WHAT TO DO: Show, in full, each line of the data that contains "false".

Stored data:
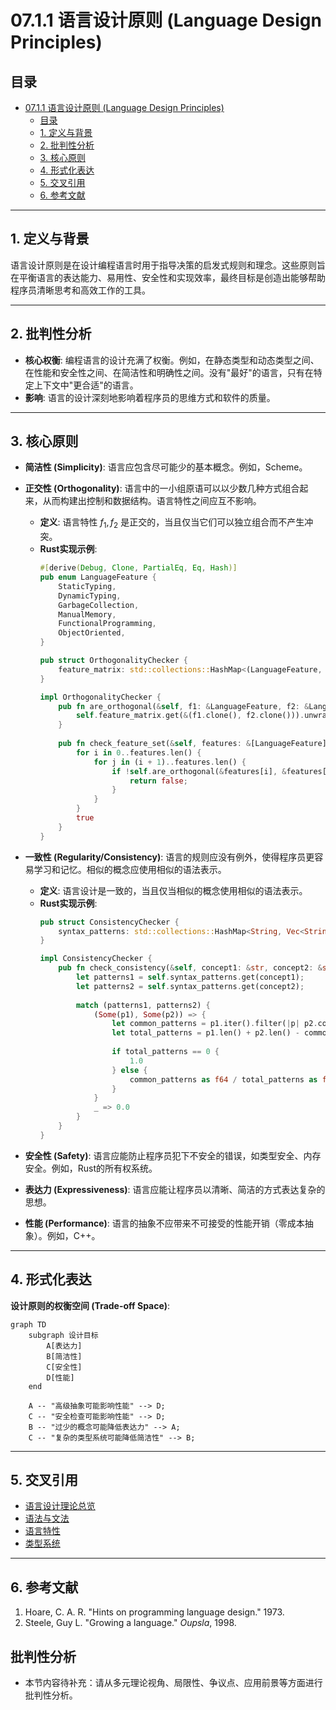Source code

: # 07.1.1 语言设计原则 (Language Design Principles)

## 目录

- [07.1.1 语言设计原则 (Language Design Principles)](#0711-语言设计原则-language-design-principles)
  - [目录](#目录)
  - [1. 定义与背景](#1-定义与背景)
  - [2. 批判性分析](#2-批判性分析)
  - [3. 核心原则](#3-核心原则)
  - [4. 形式化表达](#4-形式化表达)
  - [5. 交叉引用](#5-交叉引用)
  - [6. 参考文献](#6-参考文献)

---

## 1. 定义与背景

语言设计原则是在设计编程语言时用于指导决策的启发式规则和理念。这些原则旨在平衡语言的表达能力、易用性、安全性和实现效率，最终目标是创造出能够帮助程序员清晰思考和高效工作的工具。

---

## 2. 批判性分析

- **核心权衡**: 编程语言的设计充满了权衡。例如，在静态类型和动态类型之间、在性能和安全性之间、在简洁性和明确性之间。没有"最好"的语言，只有在特定上下文中"更合适"的语言。
- **影响**: 语言的设计深刻地影响着程序员的思维方式和软件的质量。

---

## 3. 核心原则

- **简洁性 (Simplicity)**: 语言应包含尽可能少的基本概念。例如，Scheme。

- **正交性 (Orthogonality)**: 语言中的一小组原语可以以少数几种方式组合起来，从而构建出控制和数据结构。语言特性之间应互不影响。
    - **定义**: 语言特性 $f_1, f_2$ 是正交的，当且仅当它们可以独立组合而不产生冲突。
    - **Rust实现示例**:
      ```rust
      #[derive(Debug, Clone, PartialEq, Eq, Hash)]
      pub enum LanguageFeature {
          StaticTyping,
          DynamicTyping,
          GarbageCollection,
          ManualMemory,
          FunctionalProgramming,
          ObjectOriented,
      }

      pub struct OrthogonalityChecker {
          feature_matrix: std::collections::HashMap<(LanguageFeature, LanguageFeature), bool>,
      }

      impl OrthogonalityChecker {
          pub fn are_orthogonal(&self, f1: &LanguageFeature, f2: &LanguageFeature) -> bool {
              self.feature_matrix.get(&(f1.clone(), f2.clone())).unwrap_or(&false)
          }
          
          pub fn check_feature_set(&self, features: &[LanguageFeature]) -> bool {
              for i in 0..features.len() {
                  for j in (i + 1)..features.len() {
                      if !self.are_orthogonal(&features[i], &features[j]) {
                          return false;
                      }
                  }
              }
              true
          }
      }
      ```

- **一致性 (Regularity/Consistency)**: 语言的规则应没有例外，使得程序员更容易学习和记忆。相似的概念应使用相似的语法表示。
    - **定义**: 语言设计是一致的，当且仅当相似的概念使用相似的语法表示。
    - **Rust实现示例**:
      ```rust
      pub struct ConsistencyChecker {
          syntax_patterns: std::collections::HashMap<String, Vec<String>>,
      }

      impl ConsistencyChecker {
          pub fn check_consistency(&self, concept1: &str, concept2: &str) -> f64 {
              let patterns1 = self.syntax_patterns.get(concept1);
              let patterns2 = self.syntax_patterns.get(concept2);
              
              match (patterns1, patterns2) {
                  (Some(p1), Some(p2)) => {
                      let common_patterns = p1.iter().filter(|p| p2.contains(p)).count();
                      let total_patterns = p1.len() + p2.len() - common_patterns;
                      
                      if total_patterns == 0 {
                          1.0
                      } else {
                          common_patterns as f64 / total_patterns as f64
                      }
                  }
                  _ => 0.0
              }
          }
      }
      ```

- **安全性 (Safety)**: 语言应能防止程序员犯下不安全的错误，如类型安全、内存安全。例如，Rust的所有权系统。

- **表达力 (Expressiveness)**: 语言应能让程序员以清晰、简洁的方式表达复杂的思想。

- **性能 (Performance)**: 语言的抽象不应带来不可接受的性能开销（零成本抽象）。例如，C++。

---

## 4. 形式化表达

**设计原则的权衡空间 (Trade-off Space)**:

```mermaid
graph TD
    subgraph 设计目标
        A[表达力]
        B[简洁性]
        C[安全性]
        D[性能]
    end

    A -- "高级抽象可能影响性能" --> D;
    C -- "安全检查可能影响性能" --> D;
    B -- "过少的概念可能降低表达力" --> A;
    C -- "复杂的类型系统可能降低简洁性" --> B;
```

---

## 5. 交叉引用

- [语言设计理论总览](README.md)
- [语法与文法](./07.1.2_Syntax_and_Grammars.md)
- [语言特性](./07.1.4_Language_Features.md)
- [类型系统](../07.2_Type_Systems/README.md)

---

## 6. 参考文献

1. Hoare, C. A. R. "Hints on programming language design." 1973.
2. Steele, Guy L. "Growing a language." *Oupsla*, 1998.


## 批判性分析

- 本节内容待补充：请从多元理论视角、局限性、争议点、应用前景等方面进行批判性分析。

OUTPUT OF THE EXERCISE:
              self.feature_matrix.get(&(f1.clone(), f2.clone())).unwrap_or(&false)
                          return false;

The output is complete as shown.